• What you should do: Restate every record exactly as it is written, while omitting the pictures it holds.

BEGIN Material for this task

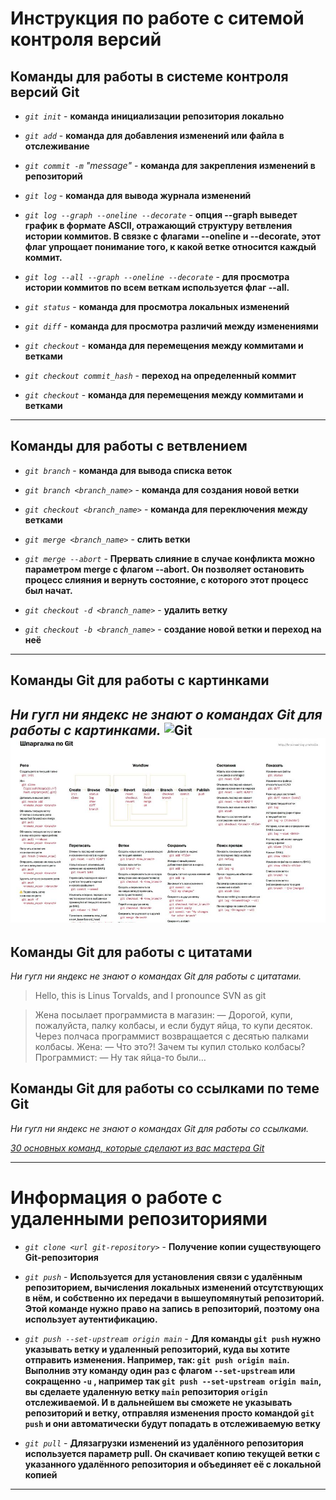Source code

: # Инструкция по работе с ситемой контроля версий

## Команды для работы в системе контроля версий Git
+ *`git init`* - **команда инициализации репозитория локально**

+ *`git add`* - **команда для добавления изменений или файла в отслеживание**

+ *`git commit -m` "message"* - **команда для закрепления изменений в репозиторий**

+ *`git log`* - **команда для вывода журнала изменений**

+ *`git log --graph --oneline --decorate`* - **опция --graph выведет график в формате ASCII, отражающий структуру ветвления истории коммитов. В связке с флагами --oneline и --decorate, этот флаг упрощает понимание того, к какой ветке относится каждый коммит.**

+ *`git log --all --graph --oneline --decorate`* - **для просмотра истории коммитов по всем веткам используется флаг --all.**

+ *`git status`* - **команда для просмотра локальных изменений**

+ *`git diff`* - **команда для просмотра различий между изменениями**

+ *`git checkout`* - **команда для перемещения между коммитами и ветками**

+ *`git checkout commit_hash`* - **переход на определенный коммит**

+ *`git checkout`* - **команда для перемещения между коммитами и ветками** 

---

## Команды для работы с ветвлением

+ *`git branch`* - __команда для вывода списка веток__

+ *`git branch <branch_name>`* - __команда для создания новой ветки__

+ *`git checkout <branch_name>`* - __команда для переключения между ветками__

+ *`git merge <branch_name>`* - __слить ветки__

+ *`git merge --abort`* - **Прервать слияние в случае конфликта можно параметром merge с флагом --abort. Он позволяет остановить процесс слияния и вернуть состояние, с которого этот процесс был начат.**

+ *`git checkout -d <branch_name>`* - __удалить ветку__

+ *`git checkout -b <branch_name>`* - __создание новой ветки и переход на неё__

---
## Команды Git для работы с картинками
_Ни гугл ни яндекс не знают о командах Git для работы с картинками._
![*Git*](/sgitpic.png "Picture Git")
![*Шпаргалка по Git*](/Brainwashing-RoR-Git.jpg "Шпаргалка по Git")
---

## Команды Git для работы с цитатами
_Ни гугл ни яндекс не знают о командах Git для работы с цитатами._

>Hello, this is Linus Torvalds, and I pronounce SVN as git

>Жена посылает программиста в магазин:
— Дорогой, купи, пожалуйста, палку колбасы, и если будут яйца, то купи десяток.
Через полчаса программист возвращается с десятью палками колбасы. 
Жена:
— Что это?! Зачем ты купил столько колбасы?
Программист:
— Ну так яйца-то были…

## Команды Git для работы со ссылками по теме Git
_Ни гугл ни яндекс не знают о командах Git для работы со ссылками._

[*30 основных команд, которые сделают из вас мастера Git*](https://habr.com/ru/company/ruvds/blog/599929/ "самые основные команды, которые следует знать разработчику, чтобы освоить управление репозиториями GitHub на высоком уровне. ")

---
# Информация о работе с удаленными репозиториями

+ *`git clone <url git-repository>`* - __Получение копии существующего Git-репозитория__

+ *`git push`* - __Используется для установления связи с удалённым репозиторием, вычисления локальных изменений отсутствующих в нём, и собственно их передачи в вышеупомянутый репозиторий. Этой команде нужно право на запись в репозиторий, поэтому она использует аутентификацию.__

+ *`git push --set-upstream origin main`* - __Для команды `git push` нужно указывать ветку и удаленный репозиторий, куда вы хотите отправить изменения. Например, так: `git push origin main`. Выполнив эту команду один раз с флагом `--set-upstream` или сокращенно `-u` , например так `git push --set-upstream origin main`, вы сделаете удаленную ветку `main` репозитория `origin` отслеживаемой. И в дальнейшем вы сможете не указывать репозиторий и ветку, отправляя изменения просто командой `git push` и они автоматически будут попадать в отслеживаемую ветку__

+ *`git pull`* - __Длязагрузки изменений из удалённого репозитория используется параметр pull. Он скачивает копию текущей ветки с указанного удалённого репозитория и объединяет её с локальной копией__

---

END Material for this task

• Expected output:
Source code

: # Инструкция по работе с ситемой контроля версий

## Команды для работы в системе контроля версий Git
+ *`git init`* - **команда инициализации репозитория локально**

+ *`git add`* - **команда для добавления изменений или файла в отслеживание**

+ *`git commit -m` "message"* - **команда для закрепления изменений в репозиторий**

+ *`git log`* - **команда для вывода журнала изменений**

+ *`git log --graph --oneline --decorate`* - **опция --graph выведет график в формате ASCII, отражающий структуру ветвления истории коммитов. В связке с флагами --oneline и --decorate, этот флаг упрощает понимание того, к какой ветке относится каждый коммит.**

+ *`git log --all --graph --oneline --decorate`* - **для просмотра истории коммитов по всем веткам используется флаг --all.**

+ *`git status`* - **команда для просмотра локальных изменений**

+ *`git diff`* - **команда для просмотра различий между изменениями**

+ *`git checkout`* - **команда для перемещения между коммитами и ветками**

+ *`git checkout commit_hash`* - **переход на определенный коммит**

+ *`git checkout`* - **команда для перемещения между коммитами и ветками** 

---

## Команды для работы с ветвлением

+ *`git branch`* - __команда для вывода списка веток__

+ *`git branch <branch_name>`* - __команда для создания новой ветки__

+ *`git checkout <branch_name>`* - __команда для переключения между ветками__

+ *`git merge <branch_name>`* - __слить ветки__

+ *`git merge --abort`* - **Прервать слияние в случае конфликта можно параметром merge с флагом --abort. Он позволяет остановить процесс слияния и вернуть состояние, с которого этот процесс был начат.**

+ *`git checkout -d <branch_name>`* - __удалить ветку__

+ *`git checkout -b <branch_name>`* - __создание новой ветки и переход на неё__

---
## Команды Git для работы с картинками
_Ни гугл ни яндекс не знают о командах Git для работы с картинками._
![*Git*](/sgitpic.png "Picture Git")
![*Шпаргалка по Git*](/Brainwashing-RoR-Git.jpg "Шпаргалка по Git")
---

## Команды Git для работы с цитатами
_Ни гугл ни яндекс не знают о командах Git для работы с цитатами._

>Hello, this is Linus Torvalds, and I pronounce SVN as git

>Жена посылает программиста в магазин:
— Дорогой, купи, пожалуйста, палку колбасы, и если будут яйца, то купи десяток.
Через полчаса программист возвращается с десятью палками колбасы. 
Жена:
— Что это?! Зачем ты купил столько колбасы?
Программист:
— Ну так яйца-то были…

## Команды Git для работы со ссылками по теме Git
_Ни гугл ни яндекс не знают о командах Git для работы со ссылками._

[*30 основных команд, которые сделают из вас мастера Git*](https://habr.com/ru/company/ruvds/blog/599929/ "самые основные команды, которые следует знать разработчику, чтобы освоить управление репозиториями GitHub на высоком уровне. ")

---
# Информация о работе с удаленными репозиториями

+ *`git clone <url git-repository>`* - __Получение копии существующего Git-репозитория__

+ *`git push`* - __Используется для установления связи с удалённым репозиторием, вычисления локальных изменений отсутствующих в нём, и собственно их передачи в вышеупомянутый репозиторий. Этой команде нужно право на запись в репозиторий, поэтому она использует аутентификацию.__

+ *`git push --set-upstream origin main`* - __Для команды `git push` нужно указывать ветку и удаленный репозиторий, куда вы хотите отправить изменения. Например, так: `git push origin main`. Выполнив эту команду один раз с флагом `--set-upstream` или сокращенно `-u` , например так `git push --set-upstream origin main`, вы сделаете удаленную ветку `main` репозитория `origin` отслеживаемой. И в дальнейшем вы сможете не указывать репозиторий и ветку, отправляя изменения просто командой `git push` и они автоматически будут попадать в отслеживаемую ветку__

+ *`git pull`* - __Длязагрузки изменений из удалённого репозитория используется параметр pull. Он скачивает копию текущей ветки с указанного удалённого репозитория и объединяет её с локальной копией__

---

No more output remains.